When I developed earlier than all the other girls in fifth grade I thought I was fat. I wasn't, I just grew boobs and hips.
When I was 15 wearing a size 7 and weighing around 125 pounds I thought I was fat. I wasn't. I had a smokin' hot body. I would really appreciate that body if I had it today.
When I got my drivers license at age 16 I put on a few pounds because I wasn't walking or biking to get where I wanted to go. I probably weighed around 130 pounds and wore a size 9. I thought I was fat. I wasn't. I'd be happy to be 130 now.
Every year I would try new diets and lose a few pounds only to gain more and more. I was shocked when I hit 140 pounds and had to jump to a size 10-12. I couldn't believe I was so close to 150 pounds. I tried to lose it by going on one diet after another and ended up gaining more in the long run. I thought I could get my weight under control. I wasn't going to allow myself to break 150 pounds because then I would be really FAT. It didn't take long to exceed that mark with another round of dieting and regaining.

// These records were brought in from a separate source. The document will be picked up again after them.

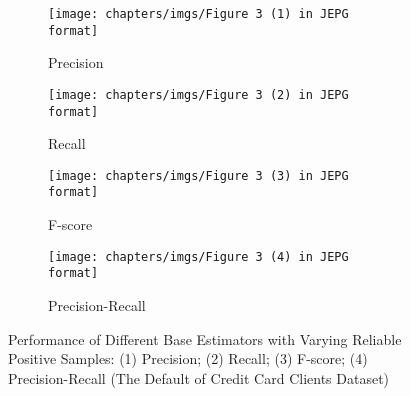 \begin{figure}[!htbp]
	\centering
	\captionsetup{size=footnotesize}
	\begin{subfigure}{0.45\textwidth}
		\centering
		\captionsetup{skip=4pt}
		\captionsetup{size=scriptsize}
		\texttt{[image: chapters/imgs/Figure 3 (1) in JEPG format]}
		\caption{Precision}
		\label{RQ2.2.sub1}
	\end{subfigure}
	\begin{subfigure}{0.45\textwidth}
		\centering
		\captionsetup{skip=4pt}
		\captionsetup{size=scriptsize}
		\texttt{[image: chapters/imgs/Figure 3 (2) in JEPG format]}
		\caption{Recall}
		\label{RQ2.2.sub2}
	\end{subfigure}
	
	
	\begin{subfigure}{0.45\textwidth}
		\centering
		\captionsetup{skip=4pt}
		\captionsetup{size=scriptsize}
		\texttt{[image: chapters/imgs/Figure 3 (3) in JEPG format]}
		\caption{F-score}
		\label{RQ2.2.sub3}
	\end{subfigure}
	\begin{subfigure}{0.45\textwidth}
		\centering
		\captionsetup{skip=4pt}
		\captionsetup{size=scriptsize}
		\texttt{[image: chapters/imgs/Figure 3 (4) in JEPG format]}
		\caption{Precision-Recall}
		\label{RQ2.2.sub4}
	\end{subfigure}
	
	\caption{Performance of Different Base Estimators with Varying Reliable Positive Samples: (1) Precision; (2) Recall; (3) F-score; (4) Precision-Recall (The Default of Credit Card Clients Dataset)}
    \label{RQ2.2}
\end{figure}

Up, up and away to 160, 170, 180, 190 ... OMG. How can I weigh 190 pounds? I couldn't imagine being over 200 pounds. There was no way I was going to allow myself to reach the dreaded 200 pound mark. If I hit 200 pounds I would be FAT FAT.
I had to get serious, no more playing games. I obviously didn't know how to do it right and needed help. I paid lots of money for a lifetime membership at Jenny C., ate everything out of a cardboard box for months and months, got weighed in every week by a stranger and lost about 60 pounds. I didn't even get down to my goal weight before I started regaining again. I kept the weight off for about 5 whole minutes. Don't blink, you missed it.
Keeping up with the weight loss/regain pattern, I regained all the weight I lost plus a little more for good measure. I broke through the 200 pound mark and beyond. Even though I've always been active, I felt really FAT at over 200 pounds. How did I let this happen? How could I let myself get so FAT?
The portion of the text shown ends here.